LEARN TO FOCUS ON THE POSITIVE
Negativity
is easy, and it is everywhere. Our brain has a negativity
bias—an actual tendency to notice negative situations and events more
easily than positive ones. We inherited this neurological artifact from
our ancient ancestors who, due to their constant survival mentality, had to
always be on the lookout for danger or anything that would put their lives at
risk.
Negative
energy can be contagious and pollute the internal dialogue with fear, anger,
and other dense mental states. While we can’t avoid all negativity, being consciously
aware of refocusing our attention away from the negative and toward the good can have a powerful effect on our internal
dialogue.
Moving
to a new country caused me to discover that my controlled life back in the USA
was more predictable which caused me to not worry about survival.
When I went through what I call my period of great sadness and loss, my inner
dialogue became distressed leaving everything familiar into the unknown.
Immigration. No one knowing me. No work network. I still have to take one
day at a time and fighting negativity helps me to enter peace.
FIRM UP THROUGH THE POWER OF MENTAL EXERCISE
Positive
self-talk statements that can help to reprogram your subconscious mind and
internal dialogue toward a more constructive mental environment. To
“affirm” means to make firm that which you wish to be true or
experience. Affirmations help us replace our old, stale, or obsolete
mental commentary with new and more inspiring ideas. With regular
practice and exercise, we learn to keep your attention on what you we want
rather than what you don’t.
LEARN TO LIVE A LIFE OF PURE
SPEECH AND BEHAVIOUR
“It's not what goes into your mouth that defiles you; you are defiled by the
words that come out of your mouth.”
What our heart is full of comes out of our mouth and our actions. Speech
and behavior are natural outcroppings of your internal dialogue. In a
similar way, your actions and speech reinforce your internal dialogue.
When you
consciously choose to practice impeccable speech and behavior, your internal
dialogue will automatically become more positive and refined. Being
impeccable means behaving in accordance with the highest standards of
propriety. In essence, it means being unimpeachable and without fault.

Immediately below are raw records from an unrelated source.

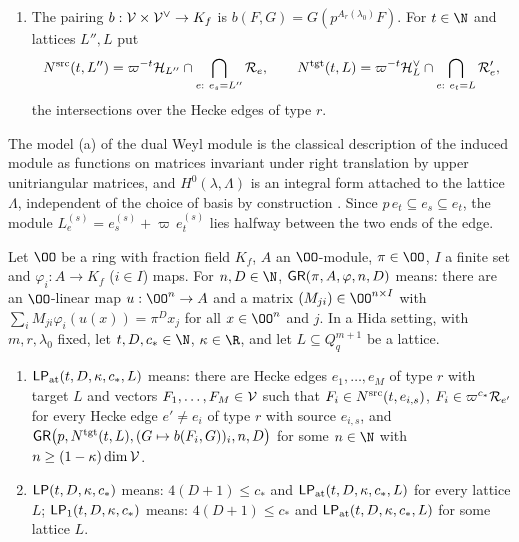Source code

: \begin{definition}
\begin{enumerate}[label=(\alph*)]
$\linkGH_L=\linkGV\cap\bigotimes_sH^0(\lambda_s,L^{(s)})$. For an edge $e$ put
$L_e^{(s)}=e_s^{(s)}+\varpi^{-1}(p\,e_t)^{(s)}$, $\linkGH_{e}=\linkGV\cap\bigotimes_sH^0(\lambda_s,L_e^{(s)})$ and
\[
\linkGR_e=\varpi^{-A_r(\lambda_0)}\linkGH_e\subseteq\linkGV,\qquad
\linkGR'_e=\varpi^{-A_r(\lambda_0)}\linkGH_e^\vee\subseteq\linkGV^\vee .
\]
\item The pairing $b:\mathcal V\times\mathcal V^\vee\to K_f$ is $b(F,G)=G(p^{A_r(\lambda_0)}F)$. For $t\in\N$ and
lattices $L'',L$ put
\[
\linkGNs(t,L'')=\varpi^{-t}\linkGH_{L''}\cap\bigcap_{e:\ e_s=L''}\linkGR_e,\qquad
\linkGNt(t,L)=\varpi^{-t}\linkGH_L^\vee\cap\bigcap_{e:\ e_t=L}\linkGR'_e,
\]
the intersections over the Hecke edges of type $r$.
\end{enumerate}
\end{definition}

The model (a) of the dual Weyl module is the classical description of the induced module as functions on matrices
invariant under right translation by upper unitriangular matrices, and $H^0(\lambda,\Lambda)$ is an integral form
attached to the lattice $\Lambda$, independent of the choice of basis by construction \cite{Jantzen2003}. Since
$p\,e_t\subseteq e_s\subseteq e_t$, the module $L_e^{(s)}=e_s^{(s)}+\varpi\,e_t^{(s)}$ lies halfway between the
two ends of the edge.

\begin{definition}\label{pf:linkG:LP}
Let $\OO$ be a ring with fraction field $K_f$, $A$ an $\OO$-module, $\pi\in\OO$, $I$ a finite set and
$\varphi_i:A\to K_f$ ($i\in I$) maps. For $n,D\in\N$, $\mathsf{GR}(\pi,A,\varphi,n,D)$ means: there are an
$\OO$-linear map $u:\OO^n\to A$ and a matrix $(M_{ji})\in\OO^{n\times I}$ with
$\sum_iM_{ji}\varphi_i(u(x))=\pi^Dx_j$ for all $x\in\OO^n$ and $j$. In a Hida setting, with $m,r,\lambda_0$ fixed,
let $t,D,c_*\in\N$, $\kappa\in\R$, and let $L\subseteq Q_q^{m+1}$ be a lattice.
\begin{enumerate}[label=(\alph*)]
\item $\mathsf{LP}_{\mathrm{at}}(t,D,\kappa,c_*,L)$ means: there are Hecke edges $e_1,\dots,e_M$ of type $r$ with target $L$ and
vectors $F_1,\dots,F_M\in\mathcal V$ such that $F_i\in N^{\mathrm{src}}(t,e_{i,s})$, $F_i\in\varpi^{c_*}\mathcal R_{e'}$ for every
Hecke edge $e'\ne e_i$ of type $r$ with source $e_{i,s}$, and $\mathsf{GR}\bigl(p,N^{\mathrm{tgt}}(t,L),(G\mapsto
b(F_i,G))_i,n,D\bigr)$ for some $n\in\N$ with $n\ge(1-\kappa)\dim\mathcal V$.
\item $\mathsf{LP}(t,D,\kappa,c_*)$ means: $4(D+1)\le c_*$ and $\mathsf{LP}_{\mathrm{at}}(t,D,\kappa,c_*,L)$ for every lattice $L$;
$\mathsf{LP}_1(t,D,\kappa,c_*)$ means: $4(D+1)\le c_*$ and $\mathsf{LP}_{\mathrm{at}}(t,D,\kappa,c_*,L)$ for some lattice $L$.
\end{enumerate}
\end{definition}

This can be a tall order and while none of us are perfect, we can continually
aspire to carry the spirit of impeccability within us, refraining from anything
that could be potentially considered hurtful to others.
LIVE OUT OF OUR TRUE NATURE
One of
the challenges of being an executive in business is the politics and cut throat
egotistical environment many business people cultivate. It makes me take
on what I think of as my lower nature to be in the jungle. It becomes
very easy to lose ourselves and forget our true nature as those who a born to
thrive and have an unbounded spirit. We feel localized in the
world of positions and possessions, roles and titles. However, this is not
who we really are.
This is
where we started. How do we answer the question, who are we?
When we
identify with our true selves we have the instant recognition that we are free
from limitations, that we have spontaneous knowing, and that we exist in a
state of complete fulfilment. Mastering our inner dialogue is an every
day, lifelong development.
In
future posts,I will share about the other relationships that define who we are.